I am ashamed of myself for neglecting my blog for virtually the entire month of December. I have been grading and grading and grading as those student essays, projects, major papers, portfolios, and finals juggernaut in.
The bright side is More Grist for the Mill.
My student was writing about the role of pleasure in the formation of unhealthy eating habits. She meant to say that the pleasure of appetite gratification is temporary, while the bad effects accrue over time and produce lasting suffering. Very true. But instead of saying “That Big Mac with cheese is only a short-term pleasure,” she began with “This short-term pleasure …” and then sought a verb that would emphasize the point. The point, of course, was that the pleasure was only short-term, and so unless she was going contrast it with long-term something-or-other the sentence really had nowhere to go, other than to double back on itself. Rather than start the sentence over, or express the other half of the thought, back she doubled.
And so she didn’t really write what she meant, or at least she didn’t manage to write all of what she meant.

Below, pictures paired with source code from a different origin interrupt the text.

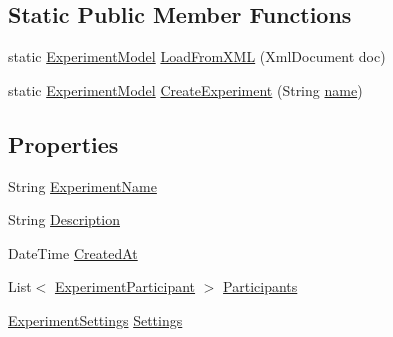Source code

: \subsection*{Static Public Member Functions}
\begin{DoxyCompactItemize}
\item 
static \hyperlink{class_web_analyzer_1_1_models_1_1_base_1_1_experiment_model}{Experiment\+Model} \hyperlink{class_web_analyzer_1_1_models_1_1_base_1_1_experiment_model_a1ae79d69f4572920b709fa3f925ccf71}{Load\+From\+X\+M\+L} (Xml\+Document doc)
\item 
static \hyperlink{class_web_analyzer_1_1_models_1_1_base_1_1_experiment_model}{Experiment\+Model} \hyperlink{class_web_analyzer_1_1_models_1_1_base_1_1_experiment_model_a0e5b2b7b9b003ff62ace53c4fb2da8cf}{Create\+Experiment} (String \hyperlink{_u_i_2_h_t_m_l_resources_2js_2src_2create__experiment_8js_adac2bcb4f01b574cbc63fe8ee2c56bf0}{name})
\end{DoxyCompactItemize}
\subsection*{Properties}
\begin{DoxyCompactItemize}
\item 
String \hyperlink{class_web_analyzer_1_1_models_1_1_base_1_1_experiment_model_ac638be077683d6707e49ca4ae481a0b1}{Experiment\+Name}
\item 
String \hyperlink{class_web_analyzer_1_1_models_1_1_base_1_1_experiment_model_a3f18f9046fa10178e80e77cb433af681}{Description}
\item 
Date\+Time \hyperlink{class_web_analyzer_1_1_models_1_1_base_1_1_experiment_model_a8f50de0ba85fe31f3db2a194a66ed084}{Created\+At}
\item 
List$<$ \hyperlink{class_web_analyzer_1_1_models_1_1_base_1_1_experiment_participant}{Experiment\+Participant} $>$ \hyperlink{class_web_analyzer_1_1_models_1_1_base_1_1_experiment_model_a2429c903e1bd2b062452cfa648238380}{Participants}
\item 
\hyperlink{class_web_analyzer_1_1_models_1_1_settings_model_1_1_experiment_settings}{Experiment\+Settings} \hyperlink{class_web_analyzer_1_1_models_1_1_base_1_1_experiment_model_a00e6e2b80147ab73fc0eee0e7c20d856}{Settings}
\end{DoxyCompactItemize}
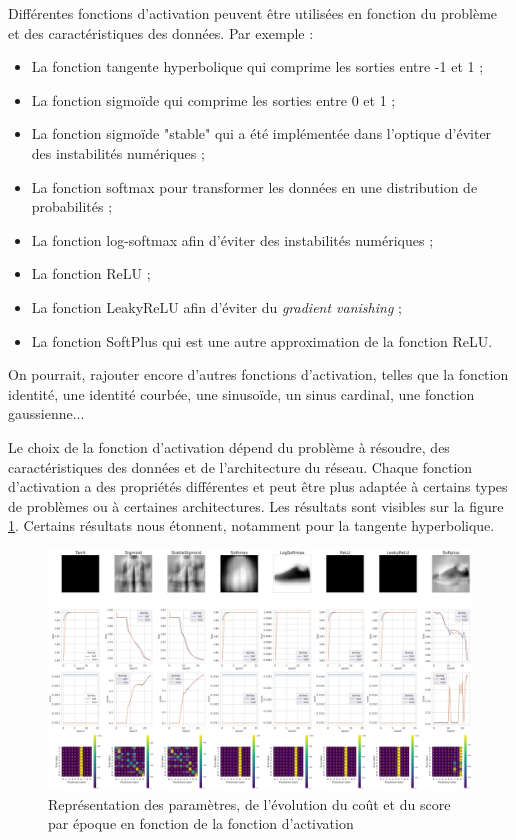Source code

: \documentclass{article}
\begin{document}
Différentes fonctions d'activation peuvent être utilisées en fonction du problème et des caractéristiques des données. Par exemple :

\begin{itemize}
    \item La fonction tangente hyperbolique qui comprime les sorties entre -1 et 1 ;
    \item La fonction sigmoïde qui comprime les sorties entre 0 et 1 ;
    \item La fonction sigmoïde "stable" qui a été implémentée dans l'optique d'éviter des instabilités numériques ;
    \item La fonction softmax pour transformer les données en une distribution de probabilités ;
    \item La fonction log-softmax afin d'éviter des instabilités numériques ;
    \item La fonction ReLU ;
    \item La fonction LeakyReLU afin d'éviter du \textit{gradient vanishing} ;
    \item La fonction SoftPlus qui est une autre approximation de la fonction ReLU.
\end{itemize}

On pourrait, rajouter encore d'autres fonctions d'activation, telles que la fonction identité, une identité courbée, une sinusoïde, un sinus cardinal, une fonction gaussienne...

Le choix de la fonction d'activation dépend du problème à résoudre, des caractéristiques des données et de l'architecture du réseau. Chaque fonction d'activation a des propriétés différentes et peut être plus adaptée à certains types de problèmes ou à certaines architectures. Les résultats sont visibles sur la figure \ref{fig:activationfunc}. Certains résultats nous étonnent, notamment pour la tangente hyperbolique. 

\begin{figure}[htbp]
    \centering
    \includegraphics[width=\textwidth]{activation_func.pdf}
    \caption{Représentation des paramètres, de l'évolution du coût et du score par époque en fonction de la fonction d'activation}
    \label{fig:activationfunc}
\end{figure}
\end{document}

What she DID write was a poignant, if self-defining, reminder of the ephemeral nature of pleasure (in this life of pain and toil). So young and yet so wise, or so disillusioned….
On the other hand, we might view her statement as less a cri de coeur than a carpe diem, and in that sense it’s not a bad reminder for the approaching family gatherings; parties; exchanges of gifts; lightings of candles and fireworks; quaffings of nogs, punches, and champagnes; samplings of cookies and candies; singings of auld-lang-synes: this short-term pleasure will last only so long [note that I myself prefer to place the modifier as close as possible to the word modified], so enter into the joy of the season whole-heartedly, appreciate the pleasures to the full. There’s a lot of winter yet to come, and the warm, bright memories will flicker still even into the darks and damps of January and February.
Especially if you’ve turned in your grades.